Allah and Meshesha were part of a large contingent of people celebrating graduation from UCSB at the now-defunct Cooney’s bar, then located at 500 Anacapa St. (now home to EOS Lounge). As closing time approached, a crowd began filing onto the street. Donald Bivens, a visiting Marine from San Diego, hit student Reggie Smith in the face and knocked him unconscious.

A group of women-including Meshesha, who was still inside the club when the assault occurred-tried to help Smith, but officers “abruptly pushed her back away,” and one officer, Andre Feller, according to the complaint, grabbed her arm and “yanked her forcefully down the street.” Feller-who “has a previous history of unreasonable force against students of the local colleges,” the complaint reads-then allegedly threw Meshesha to the ground. At a City Council meeting the Tuesday after the incident, Meshesha told councilmembers, “I was terrified. I couldn’t breathe. : There was a baton or a knee jammed in my back, and I was crying. : My shirt fell down in front of hundreds of people, and I was being dragged by my hair across the street, and I didn’t know why.” Meshesha was wearing a tube top that was pulled down as Feller allegedly dragged her down the street, exposing her breasts to the crowd. Despite begging from Meshesha, Feller wouldn’t give her the opportunity to pull up her top, according to the complaint. Allah told officers she was trying to assist them in calming the crowd, many of whom were being pepper-sprayed and hit with batons, but said she was instead knocked down and then arrested.

Both plaintiffs were cited, Wiley said, and still have pending criminal charges against them. Additionally, both Bivens and Smith pled guilty to crimes, said Wiley, although he didn’t know what the charges had been. While the complaint alleges indiscriminate use of pepper spray, batons, and a canine in a show of excessive force, Wiley said the use was appropriate for crowd control because the situation rose to a “near riot” level that night. The plaintiffs contend the upheaval was only in response to officers’ combative actions. Allah also maintains that, from her holding cell that night, she heard officers conspiring to get their stories straight.

The complaint suggests that the Police Department’s presence outside Cooney’s was greater than elsewhere downtown as a result of “knowledge that the club’s clientele was primarily black”-a charge Wiley denied. “There are police officers assigned to pay attention to closing time,” he said.

Joe Freeman, an attorney for the two plaintiffs, couldn’t be reached for comment, and his office directed questions to co-counsel Gary Casselman, who also couldn’t be reached for comment. The city will have to file either a response or demurrer by the end of the year. Depending on the process, depositions of those involved will take place in the spring or summer of next year.

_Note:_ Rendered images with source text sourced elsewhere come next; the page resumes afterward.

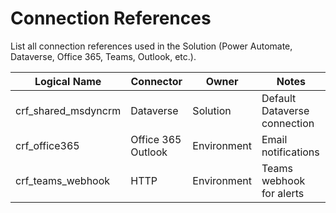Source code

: # Connection References

List all connection references used in the Solution (Power Automate, Dataverse, Office 365, Teams, Outlook, etc.).

| Logical Name                | Connector           | Owner          | Notes |
|----------------------------|---------------------|----------------|-------|
| crf_shared_msdyncrm        | Dataverse           | Solution       | Default Dataverse connection |
| crf_office365              | Office 365 Outlook  | Environment    | Email notifications |
| crf_teams_webhook          | HTTP                | Environment    | Teams webhook for alerts |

At the time, police promised the City Council there would be an investigation of the incident. Police Chief Cam Sanchez didn’t return a call to his office before deadline, police spokesperson Lt. Paul McCaffrey was out on vacation, and a call to the watch commander’s office went unanswered, but Wiley said the investigation showed all the involved officers acted appropriately, and none were suspended or reprimanded because of the incident. “The investigation showed every police officer handled this correctly,” he said.